**What the task asks:**
Transcribe the records below exactly as they appear, omitting any pictures.

☆ ☆ ☆

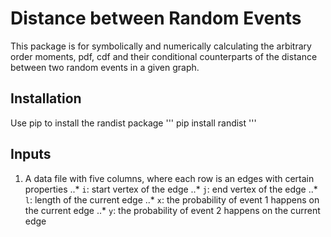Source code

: # Distance between Random Events

This package is for symbolically and numerically calculating the arbitrary order moments, pdf, cdf and their conditional counterparts of the distance between two random events in a given graph.

## Installation

Use pip to install the randist package
'''
pip install randist
'''

## Inputs
1. A data file with five columns, where each row is an edges with certain properties
..* `i`: start vertex of the edge
..* `j`: end vertex of the edge
..* `l`: length of the current edge
..* `x`: the probability of event 1 happens on the current edge
..* `y`: the probability of event 2 happens on the current edge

☆ ☆ ☆

**Result of the exercise:**
Source code

: # Distance between Random Events

This package is for symbolically and numerically calculating the arbitrary order moments, pdf, cdf and their conditional counterparts of the distance between two random events in a given graph.

## Installation

Use pip to install the randist package
'''
pip install randist
'''

## Inputs
1. A data file with five columns, where each row is an edges with certain properties
..* `i`: start vertex of the edge
..* `j`: end vertex of the edge
..* `l`: length of the current edge
..* `x`: the probability of event 1 happens on the current edge
..* `y`: the probability of event 2 happens on the current edge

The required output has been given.